(WHAT YOU ARE ASKED TO DO): Once the line containing "context in common." is found in the entries below, restate it and each following line word for word, stopping after the line containing "We use measures".

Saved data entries
========================================
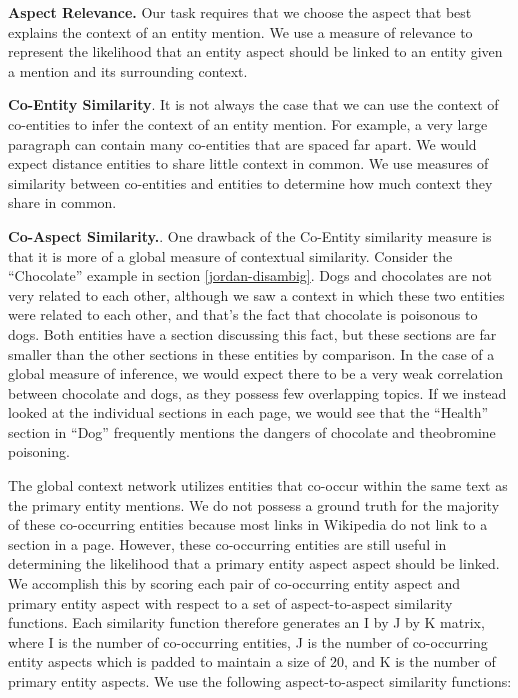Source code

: \textbf{Aspect Relevance.} Our task requires that we choose the aspect that best explains the context of an entity mention. We use a measure of relevance to represent the likelihood that an entity aspect should be linked to an entity given a mention and its surrounding context.

\textbf{Co-Entity Similarity}. It is not always the case that we can use the context of co-entities to infer the context of an entity mention. For example, a very large paragraph can contain many co-entities that are spaced far apart. We would expect distance entities to share little context in common.
We use measures of similarity between co-entities and entities to determine how much context they share in common.

\textbf{Co-Aspect Similarity.}. One drawback of the Co-Entity similarity measure is that it is more of a global measure of contextual similarity. Consider the ``Chocolate'' example in section \ref{jordan-disambig}. Dogs and chocolates are not very related to each other, although we saw a context in which these two entities were related to each other, and that's the fact that chocolate is poisonous to dogs. Both entities have a section discussing this fact, but these sections are far smaller than the other sections in these entities by comparison. In the case of a global measure of inference, we would expect there to be a very weak correlation between chocolate and dogs, as they possess few overlapping topics. If we instead looked at the individual sections in each page, we would see that the ``Health'' section in ``Dog'' frequently mentions the dangers of chocolate and theobromine poisoning. 
 
The global context network utilizes entities that co-occur within the same text as the primary entity mentions. We do not possess a ground truth for the majority of these co-occurring entities because most links in Wikipedia do not link to a section in a page. However, these co-occurring entities are still useful in determining the likelihood that a primary entity aspect aspect should be linked. 
We accomplish this by scoring each pair of co-occurring entity aspect and primary entity aspect with respect to a set of aspect-to-aspect similarity functions. Each similarity function therefore generates an I by J by K matrix, where I is the number of co-occurring entities, J is the number of co-occurring entity aspects which is padded to maintain a size of 20, and K is the number of primary entity aspects. We use the following aspect-to-aspect similarity functions:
========================================
(SOLUTION TO THE PROBLEM):
\textbf{Co-Entity Similarity}. It is not always the case that we can use the context of co-entities to infer the context of an entity mention. For example, a very large paragraph can contain many co-entities that are spaced far apart. We would expect distance entities to share little context in common.
We use measures of similarity between co-entities and entities to determine how much context they share in common.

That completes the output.